Dreaming of Alternative Festive Feasts? Illustration by Kaylene Alder
Dreaming of a tropical Christmas? We may have the answer… illustration by Kaylene Alder

Our KP gift to you this Christmas is a couple of ideas for Alternative Festive Feasts. Many of us will soon be sitting around a dinner table sharing a festive meal together, so we thought we’d end the year by offering you some recipes to give your dinner a twist. First up:

Roast Pork By Fish, Wings & Tings (as featured in Recipes from Brixton Village by Miss South)

How about this year we cook Trinidadian Roast Pork instead to spice things up a wee bit? For those who can’t bear the sight of turkey and don’t give a damn about goose, here is a more tropical take on the festive main dish.Very simple but packed with flavour! Light up Xmas Day, Boxing Day or whenever you wish with a heavy dose of hot sauce. In this glorious dish pork belly is marinated in a powerful blend of ginger, garlic, thyme, scotch bonnet, dark rum and other lovely stuff. It’s 100% guaranteed to transform your festivities for sure. Just serve up with rum punch and dancing!

Ingredients
  • 1kg fresh boneless pork belly, skin left on and scored
  • 8cm piece of ginger
  • 25 cloves of garlic, peeled and grated
  • 1 tablespoon fresh thyme leaves
  • 2 scotch bonnet peppers, finely chopped
  • 375ml dark rum
  • 10-15 dashes Angostura bitters
  • 2 tablespoons annatto oil
  • sea salt and freshly ground black pepper

Ask your butcher to score the skin on the pork or use a super sharp knife to do this yourself. Place the pork in a dish and season well with salt and pepper.

Finely grate the ginger and then squeeze the pulp over a small bowl to extract the juice. Discard the pulp. Add all the remaining ingredients to the ginger juice and mix, then pour the marinade over the meat. Massage it into the pork (it’s best to wear gloves for this if you’re sensitive to chilli) and leave it to marinate overnight in the fridge.

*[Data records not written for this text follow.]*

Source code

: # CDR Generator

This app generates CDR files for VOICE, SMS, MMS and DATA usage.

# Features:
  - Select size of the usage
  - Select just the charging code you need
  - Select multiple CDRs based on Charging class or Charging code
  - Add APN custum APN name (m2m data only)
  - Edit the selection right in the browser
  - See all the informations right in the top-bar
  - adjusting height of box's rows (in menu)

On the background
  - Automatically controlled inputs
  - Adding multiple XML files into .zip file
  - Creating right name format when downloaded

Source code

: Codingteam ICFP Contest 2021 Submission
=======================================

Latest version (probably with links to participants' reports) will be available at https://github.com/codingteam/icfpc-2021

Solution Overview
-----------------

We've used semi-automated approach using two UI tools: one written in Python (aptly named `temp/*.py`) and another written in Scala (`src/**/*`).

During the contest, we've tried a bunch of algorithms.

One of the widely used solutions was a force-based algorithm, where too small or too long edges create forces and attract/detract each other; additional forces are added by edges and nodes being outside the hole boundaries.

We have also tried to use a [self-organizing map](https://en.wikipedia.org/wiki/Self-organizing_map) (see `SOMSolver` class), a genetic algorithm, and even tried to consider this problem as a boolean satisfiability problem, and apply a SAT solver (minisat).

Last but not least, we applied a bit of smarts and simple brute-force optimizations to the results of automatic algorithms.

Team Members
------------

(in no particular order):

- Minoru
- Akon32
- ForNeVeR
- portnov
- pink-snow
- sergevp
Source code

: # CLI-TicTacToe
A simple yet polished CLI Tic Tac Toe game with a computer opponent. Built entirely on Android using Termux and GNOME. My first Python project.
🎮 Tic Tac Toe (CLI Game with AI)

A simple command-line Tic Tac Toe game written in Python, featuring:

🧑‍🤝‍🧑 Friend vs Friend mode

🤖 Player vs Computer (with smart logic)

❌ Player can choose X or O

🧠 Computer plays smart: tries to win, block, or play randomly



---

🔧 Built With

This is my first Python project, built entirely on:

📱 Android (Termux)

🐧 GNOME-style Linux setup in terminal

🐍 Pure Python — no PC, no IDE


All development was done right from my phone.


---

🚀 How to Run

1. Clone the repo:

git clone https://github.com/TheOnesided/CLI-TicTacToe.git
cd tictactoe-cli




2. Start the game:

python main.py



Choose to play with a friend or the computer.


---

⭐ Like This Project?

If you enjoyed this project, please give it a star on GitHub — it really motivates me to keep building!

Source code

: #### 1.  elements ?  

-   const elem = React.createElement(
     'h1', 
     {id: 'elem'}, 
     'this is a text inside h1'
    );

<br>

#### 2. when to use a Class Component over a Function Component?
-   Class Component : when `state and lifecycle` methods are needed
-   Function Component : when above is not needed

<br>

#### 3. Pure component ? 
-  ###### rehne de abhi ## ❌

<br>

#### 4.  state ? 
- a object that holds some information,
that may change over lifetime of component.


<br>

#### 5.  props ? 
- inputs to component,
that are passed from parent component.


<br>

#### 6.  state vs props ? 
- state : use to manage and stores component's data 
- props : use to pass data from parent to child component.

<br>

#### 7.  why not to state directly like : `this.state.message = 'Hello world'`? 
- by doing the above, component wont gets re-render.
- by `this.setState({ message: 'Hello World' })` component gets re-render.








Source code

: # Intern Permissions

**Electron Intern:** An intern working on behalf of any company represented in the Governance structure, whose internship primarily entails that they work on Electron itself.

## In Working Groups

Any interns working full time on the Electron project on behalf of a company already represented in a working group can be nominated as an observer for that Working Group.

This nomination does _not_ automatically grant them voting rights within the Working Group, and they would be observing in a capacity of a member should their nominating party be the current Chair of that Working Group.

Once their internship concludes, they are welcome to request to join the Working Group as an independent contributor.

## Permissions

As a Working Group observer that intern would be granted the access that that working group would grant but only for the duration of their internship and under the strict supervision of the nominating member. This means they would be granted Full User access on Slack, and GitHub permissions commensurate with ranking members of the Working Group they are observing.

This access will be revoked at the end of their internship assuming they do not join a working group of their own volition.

Preheat the oven to 250C and take the pork out of the fridge to come up to room temperature. Line a roasting tin with foil and place the pork in it, scraping off any excess marinade.

Roast the pork for an hour, then remove from the oven and allow to cool. Cut the pork into cubes and serve with hot pepper sauce on the side. The skin will be crisp and the meat very tender.

Buy Recipes from Brixton Village by Miss South here

And for those diners who are tired of meat, could we suggest:

Aubergine Parmigiana from The Parlour Cafe Cookbook

Alternative festive feasts are also for veggies! Layers of piping-hot aubergine, tomato, mozzarella and basil will make for a golden and bubbling treat. Serve it all up in one dish and save on washing up time allowing you to focus on more important things like vino and zoom calls with friends.

Ingredients
  • 4 large aubergines
  • 100ml olive oil
  • 20 vine tomatoes
  • 2 teaspoons icing sugar
  • 375g mozzarella
  • 30g basil leaves, stalks removed
  • 70g Parmesan
  • 500ml homemade tomato sauce
  • salt and freshly ground black pepper

Preheat the oven to 220C.

Heat a couple of large baking trays in the oven. Cut the aubergines into 2cm slices widthways. toss the slices in 5 tablespoons of the olive oil until they are all glistening. Season with salt and freshly ground black pepper and space them out on the hot oven trays, making sure they have enough room. Put them in the oven and bake until browned (20 minutes should do it).

Cut the tomatoes in half and scoop out the seeds with a teaspoon. Toss them in the remaining olive oil, season and put onto hot oven trays, then douse in sieved icing sugar for the sweet sensation and bake for 20 minutes.

Reduce the oven to 180C.

Cut the mozzarella into thinnish slices. Spread some of the tomato sauce over the base of a large, deep oven-proof dish 9at home I use an oval one about 30 x 20cm and 6cm deep).

Once the aubergines and tomatoes are out of the oven and have cooled, start building your parmiagana. Start with a layer of aubergine, then tomato, then mozzarella and basil and repeat, finishing with a layer of mozzarella.

Now place some more dollops of tomato sauce loosely over the top and sprinkle generously with shavings of Parmesan. Bake for 30 to 40 minutest until golden and bubbling.